Di natura mite e misurata, il M. tenne dietro al suo tempo, dotato d'un'istintiva docilità che gli permetteva d'accettare le nuove tendenze: come per lui il liberalismo perdeva gli aspetti estremisti e conseguenziarî e naturalmente s'inseriva entro la tradizione monarchica, così nel suo temperamento lirico la cultura contemporanea e le innovazioni letterarie si compenetravano nel suo connaturato classicismo (si veda la sua Arte poética, composta nel 1820 e ripresa nel 1827, condotta sulla precettistica del Boileau, con larga meditazione di quella oraziana e aristotelica), tanto da sembrare insensibile il trapasso al tenue romanticismo dei suoi drammi più maturi. Dal classicismo erotico e idillico di J. Meléndez Valdés al civismo letterario di M. J. Quintana, il M. temperò le varie tendenze del Settecento, in una poesia chiara e facile, fatta con eclettismo di atteggiamenti e di forme che traduceva una sua armonica misura spirituale. Le sue liriche, commemorative o madrigalesche (Poesías, Madrid 1833), e le sue commedie di stampo moratiniano (Lo que puede un empleo, 1812; La niña en casa y la madre en la máscara, 1821; Los celos incundados, 1833; La boda y el duelo, 1839; El Español en Venecia, 1843) hanno semplicità di temi e perspicuità stilistica. E se con La Viuda de Padilla (1814) il M. trasportava gli schemi politici della tragedia alfieriana e le ideologie francesi in un episodio di storia spagnola del sec. XVI, e con Morayma (1818) si ispirava alla tragedia neoclassica, col dramma invece più risolutamente storico (Aben Humeya, 1830; La conjuración de Venecia, 1830-1834) tentava, quasi sospinto dall'incalzare del gusto generale, il teatro romantico: fatto importante per la cultura spagnola più che per l'arte. Ma soprattutto nell'Edipo (1829) il M. concretò la docile e limpida classicità del suo lirismo, nello sforzo di adeguarsi se non all'arte di Sofocle, almeno ai valori umani della sua grande creatura.
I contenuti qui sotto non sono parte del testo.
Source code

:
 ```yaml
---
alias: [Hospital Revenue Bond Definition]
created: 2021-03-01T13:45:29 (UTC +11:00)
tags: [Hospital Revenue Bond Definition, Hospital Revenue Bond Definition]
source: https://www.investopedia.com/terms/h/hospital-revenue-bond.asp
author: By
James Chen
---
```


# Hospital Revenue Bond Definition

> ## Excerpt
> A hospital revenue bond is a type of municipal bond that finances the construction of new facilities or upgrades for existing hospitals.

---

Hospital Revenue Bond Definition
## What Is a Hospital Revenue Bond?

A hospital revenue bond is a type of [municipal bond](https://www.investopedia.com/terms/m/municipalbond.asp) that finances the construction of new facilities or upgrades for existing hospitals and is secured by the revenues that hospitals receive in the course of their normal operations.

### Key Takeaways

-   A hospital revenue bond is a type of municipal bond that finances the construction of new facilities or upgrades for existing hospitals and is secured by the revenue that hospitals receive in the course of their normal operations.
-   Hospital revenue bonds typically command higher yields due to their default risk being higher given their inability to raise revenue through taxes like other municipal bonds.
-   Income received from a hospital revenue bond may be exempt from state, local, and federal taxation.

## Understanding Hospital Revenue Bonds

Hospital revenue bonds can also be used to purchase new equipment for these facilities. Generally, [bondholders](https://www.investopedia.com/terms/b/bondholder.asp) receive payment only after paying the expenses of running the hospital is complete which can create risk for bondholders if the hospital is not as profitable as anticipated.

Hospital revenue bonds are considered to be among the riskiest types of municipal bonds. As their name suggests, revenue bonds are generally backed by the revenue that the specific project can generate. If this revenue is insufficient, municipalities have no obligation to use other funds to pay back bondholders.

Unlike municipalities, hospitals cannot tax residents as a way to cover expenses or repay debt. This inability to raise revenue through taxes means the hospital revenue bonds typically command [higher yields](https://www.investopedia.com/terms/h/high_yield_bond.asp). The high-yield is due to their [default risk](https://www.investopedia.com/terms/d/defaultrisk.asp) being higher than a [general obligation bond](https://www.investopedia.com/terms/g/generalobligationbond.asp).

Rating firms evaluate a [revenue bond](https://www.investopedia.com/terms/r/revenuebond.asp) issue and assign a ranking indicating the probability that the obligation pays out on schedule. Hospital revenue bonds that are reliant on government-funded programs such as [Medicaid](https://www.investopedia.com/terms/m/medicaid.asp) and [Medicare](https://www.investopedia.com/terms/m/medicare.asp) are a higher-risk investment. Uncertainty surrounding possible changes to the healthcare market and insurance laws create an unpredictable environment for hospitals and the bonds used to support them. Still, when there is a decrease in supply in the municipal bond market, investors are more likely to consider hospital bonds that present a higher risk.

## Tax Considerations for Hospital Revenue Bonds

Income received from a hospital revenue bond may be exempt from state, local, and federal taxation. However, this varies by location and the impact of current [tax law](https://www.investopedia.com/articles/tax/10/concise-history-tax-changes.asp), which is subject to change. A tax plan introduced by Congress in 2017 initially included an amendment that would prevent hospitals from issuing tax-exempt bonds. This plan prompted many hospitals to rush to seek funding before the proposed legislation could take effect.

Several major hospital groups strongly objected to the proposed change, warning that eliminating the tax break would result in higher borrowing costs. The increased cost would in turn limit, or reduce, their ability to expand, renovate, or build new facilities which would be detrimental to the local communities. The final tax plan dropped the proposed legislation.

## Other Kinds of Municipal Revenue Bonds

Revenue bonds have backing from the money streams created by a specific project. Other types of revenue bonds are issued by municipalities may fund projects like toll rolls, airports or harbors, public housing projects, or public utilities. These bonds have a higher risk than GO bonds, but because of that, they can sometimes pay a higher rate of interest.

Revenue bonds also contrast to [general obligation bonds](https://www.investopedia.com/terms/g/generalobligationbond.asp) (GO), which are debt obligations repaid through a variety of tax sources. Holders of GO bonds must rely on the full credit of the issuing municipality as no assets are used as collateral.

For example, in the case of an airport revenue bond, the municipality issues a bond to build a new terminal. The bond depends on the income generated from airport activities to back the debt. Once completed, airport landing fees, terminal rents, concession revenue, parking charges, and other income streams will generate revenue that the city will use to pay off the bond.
Uomo politico e letterato di transizione, al M. mancò quella mentalità intuitiva che anticipa i tempi, sebbene fosse sempre aperto tanto nella vita pubblica quanto in quella poetica, ai nuovi orientamenti, che in lui facevano presa per vie puramente sentimentali e quasi dilettantesche, senza una forte coscienza critica e ricostruttiva.
Opere ed ediz.: Zaragoza, poema, 1809; Traducción de la epístola de Horacio á los Pisones, Madrid 1820; Hernán Pérez del Pulgar: bosquejo histór., ivi 1834; Doña Isabel de Solbes (romanzo alla Walter Scott), ivi 1837; Discursos, ivi 1837; Libro de los niños, Parigi 1840; Bosquejo histórico de la política de Espana, Madrid 1857, di scarso valore; cfr. l'ed. delle Obras dramáticas, Madrid 1861, voll. 3; Obras completas, in Colec. de los mejores autores esp., XXVIII-XXXII.
Bibl.: M. Menéndez y Pelayo, in Estudios de crítica liter., I, Madrid 1884, pp. 223-272; J. Sarraihl, Un homme d'état espagnol: M. de la R., Bordeaux-Parigi 1930; L. de Sousa, M. de la R., político y poeta, Madrid 1930; F. Courtney Tarr, An unnoticed political article of M. de la R. (1812), in The Romanic Review, XXIII (1932), pp. 225-230.